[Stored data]
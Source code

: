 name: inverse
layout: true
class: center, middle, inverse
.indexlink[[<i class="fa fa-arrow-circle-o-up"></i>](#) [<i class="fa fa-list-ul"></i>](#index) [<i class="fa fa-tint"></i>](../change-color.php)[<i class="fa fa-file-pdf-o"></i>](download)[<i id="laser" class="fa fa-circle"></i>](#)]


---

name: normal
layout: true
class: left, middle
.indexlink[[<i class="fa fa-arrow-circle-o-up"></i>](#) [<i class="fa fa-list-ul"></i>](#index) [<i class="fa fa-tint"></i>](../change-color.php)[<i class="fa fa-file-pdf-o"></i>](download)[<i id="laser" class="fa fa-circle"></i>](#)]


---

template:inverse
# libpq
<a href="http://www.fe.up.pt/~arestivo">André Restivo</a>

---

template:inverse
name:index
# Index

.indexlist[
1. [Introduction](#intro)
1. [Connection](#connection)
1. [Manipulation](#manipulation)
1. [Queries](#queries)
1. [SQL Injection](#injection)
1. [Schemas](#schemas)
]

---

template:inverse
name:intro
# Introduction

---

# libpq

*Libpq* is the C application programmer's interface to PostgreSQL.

• _Task prompt_
Using the entries shown above, reproduce verbatim the lines from the line bearing "class: center, middle, inverse" to the line bearing "1. [SQL Injection](#injection)", inclusive.

• _Answer box_
class: center, middle, inverse
.indexlink[[<i class="fa fa-arrow-circle-o-up"></i>](#) [<i class="fa fa-list-ul"></i>](#index) [<i class="fa fa-tint"></i>](../change-color.php)[<i class="fa fa-file-pdf-o"></i>](download)[<i id="laser" class="fa fa-circle"></i>](#)]


---

name: normal
layout: true
class: left, middle
.indexlink[[<i class="fa fa-arrow-circle-o-up"></i>](#) [<i class="fa fa-list-ul"></i>](#index) [<i class="fa fa-tint"></i>](../change-color.php)[<i class="fa fa-file-pdf-o"></i>](download)[<i id="laser" class="fa fa-circle"></i>](#)]


---

template:inverse
# libpq
<a href="http://www.fe.up.pt/~arestivo">André Restivo</a>

---

template:inverse
name:index
# Index

.indexlist[
1. [Introduction](#intro)
1. [Connection](#connection)
1. [Manipulation](#manipulation)
1. [Queries](#queries)
1. [SQL Injection](#injection)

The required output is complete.